The length of a conductor is a key factor in determining the resistance of a conductor, and subsequently, how it affects Ohm's Law. Resistance is defined as the opposition offered by a substance to the flow of free electrons (current). Longer conductors cause more resistance, and this relationship is directly proportional, meaning that as the length of the conductor increases, so does the resistance.

This relationship can be expressed mathematically as R ∝ l, where R is the resistance and l is the length of the conductor. This can also be expressed as R = ρl/A, where ρ is the resistivity or proportionality constant, and A is the cross-sectional area. This equation shows that the resistance is directly proportional to the length of the conductor and inversely proportional to the cross-sectional area.

The relationship between length and resistance can be observed in a practical experiment. Consider a copper wire of length 1 metre connected between terminals in a circuit. If the length of the wire is doubled, the resistance will also double, resulting in a new resistance value of 80 ohms compared to the original 20 ohms.

In electronic circuits, it is important to keep the resistance low to increase the value of the current. Therefore, lead wires are made as short as possible to minimize the resistance. This demonstrates the practical implications of the length of the conductor on the overall circuit performance.

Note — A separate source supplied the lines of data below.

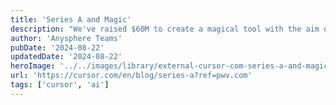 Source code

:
 ```yaml
---
title: 'Series A and Magic'
description: "We've raised $60M to create a magical tool with the aim of writing the world's software."
author: 'Anysphere Teams'
pubDate: '2024-08-22'
updatedDate: '2024-08-22'
heroImage: '../../images/library/external-cursor-com-series-a-and-magic/banner_16_9-1-20250917-045029.png'
url: 'https://cursor.com/en/blog/series-a?ref=pwv.com'
tags: ['cursor', 'ai']
---
```


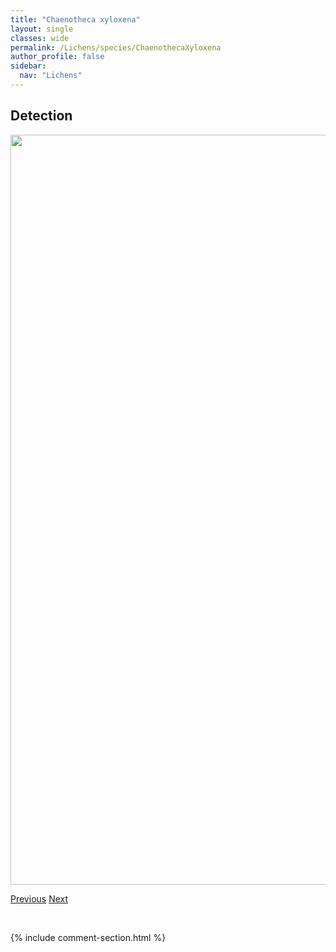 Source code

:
 ```yaml
---
title: "Chaenotheca xyloxena"
layout: single
classes: wide
permalink: /Lichens/species/ChaenothecaXyloxena
author_profile: false
sidebar:
  nav: "Lichens"
---
```


<h2>Detection</h2>

<a href="https://drive.google.com/uc?export=view&id=1UHz9LlTZIFAiCjjLKyw5-2k-uqJkao-9">
<img src="https://drive.google.com/uc?export=view&id=1UHz9LlTZIFAiCjjLKyw5-2k-uqJkao-9" height = "1200" width = "800">
</a>


<a href="/DevelopmentWebsite/Lichens/species/ChaenothecaTrichialis" class="pagination--pager" title="Chaenotheca trichialis">Previous</a> <a href="/DevelopmentWebsite/Lichens/species/ChaenothecopsisDebilis" class="pagination--pager" title="Chaenothecopsis debilis">Next</a>

<p>&nbsp;</p>

{% include comment-section.html %}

In summary, the length of the conductor is a critical factor in determining the resistance of a conductor, and it follows a direct relationship. This relationship has a significant impact on the application of Ohm's Law, particularly in electronic circuits where resistance needs to be carefully managed.

lawshun

Thickness/cross-sectional area

Ohm's law states that the electric current through a conductor between two points is directly proportional to the voltage across the two points. The law is applicable with the clause that the temperature is constant.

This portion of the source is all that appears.